1. Use Darknet53 as the backbone;
2. Multi-scale feature prediction (similar to FPN structure);
3. Other tricks .

The structure of Yolov3:

The backbone is the feature extraction part of Darknet53, where Convolutional means Conv+BN+LeakyReLU, and Residual means residual connection; the
input image is extracted through the backbone to extract three layers of feature layers , which are respectively marked as feature0, feature1 and feature2 from the shallow layer to the deep layer;
first Pass feature2 through Convolutional Layers, output out2 through Convolutional+Conv on one side, Convolutional and Upsampling on the other side, and then connect to feature1;
Concat features output out1 through Convolutional+Conv on one side, Convolutional and Upsampling on the other side, and then feature0 Connected;
finally, the features of Concat output out0 through Convolutional+Conv;
among them, the structure of Convolutional Layers is a 5-layer Convolutional stack, and its convolution kernel size is [ 1 , 3 , 1 , 3 , 1 ] [1,3,1, 3,1][1,3,1,3,1 ] ;
Except for the first Convolutional after Concat and the first Convolutional of image input, among other Convolutionals, if the convolution kernel size is 3, the number of channels will be doubled; if the convolution kernel size is 1, the number of channels will be halved.
Yolov3 structure

Output of Yolov3:

The network output is three layers.
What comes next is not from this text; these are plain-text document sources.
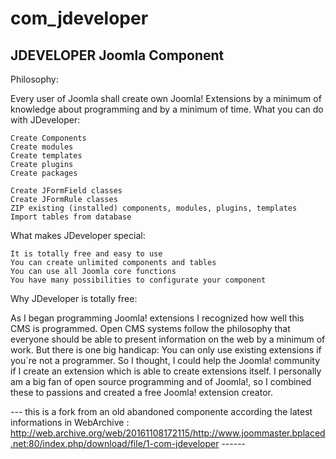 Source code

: # com_jdeveloper
## JDEVELOPER Joomla Component



Philosophy:

Every user of Joomla shall create own Joomla! Extensions by a minimum of knowledge about programming and by a minimum of time. 
What you can do with JDeveloper:

    Create Components
    Create modules
    Create templates
    Create plugins
    Create packages

    Create JFormField classes
    Create JFormRule classes
    ZIP existing (installed) components, modules, plugins, templates
    Import tables from database

 
What makes JDeveloper special:

    It is totally free and easy to use
    You can create unlimited components and tables
    You can use all Joomla core functions
    You have many possibilities to configurate your component

Why JDeveloper is totally free:

As I began programming Joomla! extensions I recognized how well this CMS is programmed. Open CMS systems follow the philosophy that everyone should be able to present information on the web by a minimum of work. But there is one big handicap: You can only use existing extensions if you`re not a programmer. So I thought, I could help the Joomla! community if I create an extension which is able to create extensions itself. I personally am a big fan of open source programming and of Joomla!, so I combined these to passions and created a free Joomla! extension creator.

--- this is a fork from an old abandoned componente according the latest informations in WebArchive : http://web.archive.org/web/20161108172115/http://www.joommaster.bplaced.net:80/index.php/download/file/1-com-jdeveloper ------
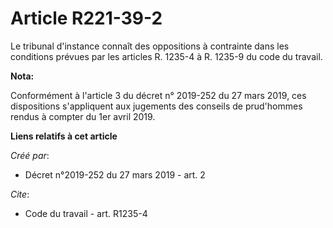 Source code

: # Article R221-39-2

Le tribunal d'instance connaît des oppositions à contrainte dans les conditions prévues par les articles R. 1235-4 à R.
1235-9 du code du travail.

**Nota:**

Conformément à l'article 3 du décret n° 2019-252 du 27 mars 2019, ces dispositions s'appliquent aux jugements des conseils de
prud'hommes rendus à compter du 1er avril 2019.

**Liens relatifs à cet article**

_Créé par_:

  - Décret n°2019-252 du 27 mars 2019 - art. 2

_Cite_:

  - Code du travail - art. R1235-4
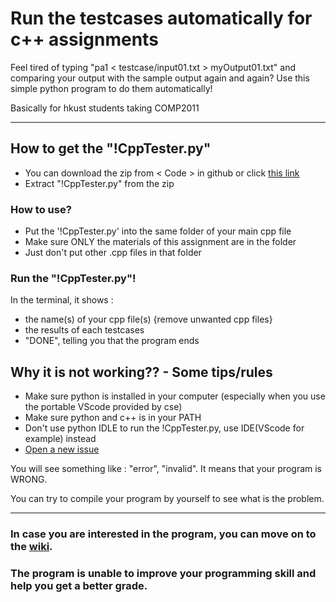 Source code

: # Run the testcases automatically for c++ assignments

Feel tired of typing "pa1 < testcase/input01.txt > myOutput01.txt" and comparing your output with the sample output again and again? Use this simple python program to do them automatically!

Basically for hkust students taking COMP2011

<hr>

## How to get the "!CppTester.py"

 - You can download the zip from < Code > in github or click [this link](https://github.com/hwtam/run-the-testcases-automatically-for-cpp/archive/refs/heads/main.zip)
 - Extract "!CppTester.py" from the zip

### How to use?

- Put the '!CppTester.py' into the same folder of your main cpp file
- Make sure ONLY the materials of this assignment are in the folder
- Just don't put other .cpp files in that folder

### Run the "!CppTester.py"!

In the terminal, it shows : 
- the name(s) of your cpp file(s) {remove unwanted cpp files}
- the results of each testcases
- "DONE", telling you that the program ends

## Why it is not working?? - Some tips/rules

- Make sure python is installed in your computer (especially when you use the portable VScode provided by cse)
- Make sure python and c++ is in your PATH
- Don't use python IDLE to run the !CppTester.py, use IDE(VScode for example) instead
- [Open a new issue](https://github.com/hwtam/run-the-testcases-automatically-for-cpp-assignments/issues/new/choose)

You will see something like : "error", "invalid". It means that your program is WRONG.

You can try to compile your program by yourself to see what is the problem.

<hr>

### In case you are interested in the program, you can move on to the [wiki](https://github.com/hwtam/run-the-testcases-automatically-for-cpp-assignments/wiki).

### The program is unable to improve your programming skill and help you get a better grade.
In the COCO target detection task, when the input image size is (3,416,416), the output result is:
Out 0 (255,52,52), which is used to predict small-size targets;
Out 1 (255, 26,26), for predicting medium-sized objects;
Out 1 (255,13,13), for predicting large-sized objects.
Similar to Yolov2, where 52x52, 26x26, and 13x13 represent the preset anchor positions; 255 = ( 4 + 1 + 80 ) ∗ 3 255=(4+1+80)*3255=(4+1+80)3 , 4 represents the target regression parameters, 1 represents the target confidence, 80 represents the conditional probability of 80 categories, and the last 3 represents the size of the anchor, that is, there are 3 sizes of anchors in each position (for each layer of Out ).
(The code only implements the model structure part)

Yolov3's attempt:

Regarding the prediction form and loss function, the author has tried some strategies that did not work, among which Focal Loss is worth noting . The author uses Focal Loss as the basic form of the loss function, resulting in a reduction of mAP by two points, and the reason why it does not work is not entirely sure.
Focal loss

import torch
import torch.nn as nn


def convolutional(in_channels, out_channels, kernel_size, strid):  # Conv+BN+LeakyReLU
    padding = 1 if kernel_size == 3 else 0
    return nn.Sequential(
        nn.Conv2d(in_channels, out_channels, kernel_size, strid, padding, bias=False),
        nn.BatchNorm2d(out_channels),
        nn.LeakyReLU(0.1)
    )


class Residual(nn.Module):  # Residual结构
    def __init__(self, in_channels, hidden_channels):
        super(Residual, self).__init__()
        self.residual_block = nn.Sequential(
            convolutional(in_channels, hidden_channels, 1, 1),
            convolutional(hidden_channels, in_channels, 3, 1)
        )

    def forward(self, x):
        return x + self.residual_block(x)  # x+F(x)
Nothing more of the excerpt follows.